In $z$, the flux across the bottom and top boundaries can be treated in the normal way because the areas at each face are the same, and this term comes out identical to the $z$ term when we directly finite differenced the continuity equation. However, this is not the case in the $r$ direction. In this case, the flux across the boundary at $r_{j,l-1}$ is:
$$\Phi_{1j,l}=A_{j,l-1}n_{j,l-1}u_{rj,l-1}$$
While that at $r_{j,l+1}$ is:
$$\Phi_{2j,l}=-A_{j,l+1}n_{j,l+1}u_{rj,l+1}$$
The change in the electron density (due to the r-direction) is then the sum of these two fluxes divided by our volume element.
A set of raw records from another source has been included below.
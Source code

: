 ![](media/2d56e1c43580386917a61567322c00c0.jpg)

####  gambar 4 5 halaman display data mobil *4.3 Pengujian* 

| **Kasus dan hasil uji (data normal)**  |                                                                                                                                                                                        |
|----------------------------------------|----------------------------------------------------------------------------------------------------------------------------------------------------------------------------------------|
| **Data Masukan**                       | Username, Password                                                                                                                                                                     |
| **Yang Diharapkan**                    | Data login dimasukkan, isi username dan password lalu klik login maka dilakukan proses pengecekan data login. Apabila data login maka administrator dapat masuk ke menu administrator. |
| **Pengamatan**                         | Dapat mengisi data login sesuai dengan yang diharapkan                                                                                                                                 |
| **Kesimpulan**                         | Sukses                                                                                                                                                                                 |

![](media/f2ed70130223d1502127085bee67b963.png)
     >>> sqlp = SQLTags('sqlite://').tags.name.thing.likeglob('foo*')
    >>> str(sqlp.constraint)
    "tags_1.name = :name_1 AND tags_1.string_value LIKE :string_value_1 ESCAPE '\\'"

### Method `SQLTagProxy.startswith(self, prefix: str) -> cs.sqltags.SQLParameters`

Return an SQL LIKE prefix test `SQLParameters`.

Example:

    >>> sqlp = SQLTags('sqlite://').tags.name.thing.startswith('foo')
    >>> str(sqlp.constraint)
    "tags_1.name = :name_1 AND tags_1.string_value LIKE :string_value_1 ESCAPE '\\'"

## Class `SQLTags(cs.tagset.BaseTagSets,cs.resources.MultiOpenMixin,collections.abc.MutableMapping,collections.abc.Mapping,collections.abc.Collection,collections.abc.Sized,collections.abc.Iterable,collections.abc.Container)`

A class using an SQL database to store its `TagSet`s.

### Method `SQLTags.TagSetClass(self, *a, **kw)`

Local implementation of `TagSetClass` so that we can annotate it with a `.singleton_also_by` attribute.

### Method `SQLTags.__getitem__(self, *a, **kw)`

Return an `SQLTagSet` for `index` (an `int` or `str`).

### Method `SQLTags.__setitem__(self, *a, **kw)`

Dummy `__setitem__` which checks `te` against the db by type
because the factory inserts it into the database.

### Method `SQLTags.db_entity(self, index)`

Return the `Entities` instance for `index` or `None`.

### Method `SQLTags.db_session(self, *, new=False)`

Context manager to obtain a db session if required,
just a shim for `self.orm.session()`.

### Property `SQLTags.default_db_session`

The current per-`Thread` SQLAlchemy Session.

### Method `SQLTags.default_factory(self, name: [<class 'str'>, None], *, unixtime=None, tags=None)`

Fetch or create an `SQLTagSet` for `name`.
From geometry, we have that $A_{j,l-1}=4 \Delta z \pi r_{j,l-1}$ and $A_{j,l+1}=4 \Delta z \pi r_{j,l+1}$ while our volume is $V=2 \Delta z \pi (r_{j,l+1}^2-r_{j,l-1}^2)$. Putting this all together, we find that the r-component of the change in $n_e$ is:
$$\frac{\Delta_r n_{j,l}}{\Delta t} = -\frac{2}{r_{j,l+1}^2-r_{j,l-1}^2} (r_{j,l+1}n_{j,l+1}u_{rj,l+1}-r_{j,l-1}n_{j,l-1}u_{rj,l-1})$$
Which is different from what we found by directly finite differencing the continuity equation. It is clear where this difference comes from: if we take this change in the limit as $\Delta r \to 0$, we can take our volume to be $2 \pi r dr$. Then, when we finite difference this derivative, we are essentially still using this (incorrect) volume, so we get our first expression. When we use the correct volume expression for our finite concentric cylinder, we get the second expression.
It seems to me this adjustment is strictly more accurate than the first expression with no real drawback. Is there a reason to use the first expression? Also, this adjustment naturally arises for the continuity equation because it is obviously about tracking fluxes across surfaces, but I assume it would be a useful adjustment when finite differencing other differential equations in non-Cartesian coordinate systems. What is this adjustment called in computational physics and how is it used in other cases?
Best Answer
Note that, $$\frac{2}{r_{i+1}^2-r_{i-1}^2}=\frac{2}{(r_{i+1}-r_{i-1})\cdot(r_{i+1}+r_{i-1})}=\frac{2}{\Delta r\cdot(r_{i+1}+r_{i-1})}=\frac{1}{\Delta r\cdot\frac{1}{2}(r_{i+1}+r_{i-1})}$$ Then also note that $\frac{1}{2}(r_{i+1}+r_{i-1})=r_i$. Thus, $$\frac{2}{r_{i+1}^2-r_{i-1}^2}\equiv\frac{1}{\Delta r\cdot r_i}.$$ So your usage of the volume and area has only proven the original case is correct.
That said, some hydrodynamics codes I have worked with have opted to express the divergence term using the area and volume approach, $$\nabla\cdot\mathbf{F}\approx\frac{A_{i+1/2}R_{i+1/2}F_{i+1/2}-A_{i-1/2}R_{i-1/2}F_{i-1/2}}{R_i\Delta\mathcal{V}_{ijk}}+\cdots$$ where, in polar coordinates, $\Delta\mathcal{V}=R_i\Delta R_i\Delta\phi_j\Delta z_k$ is the volume. This was done, mind you, to allow the code to be written for arbitrary coordinate systems (namely Cartesian, polar & spherical) without adding/removing functions and/or co-factors.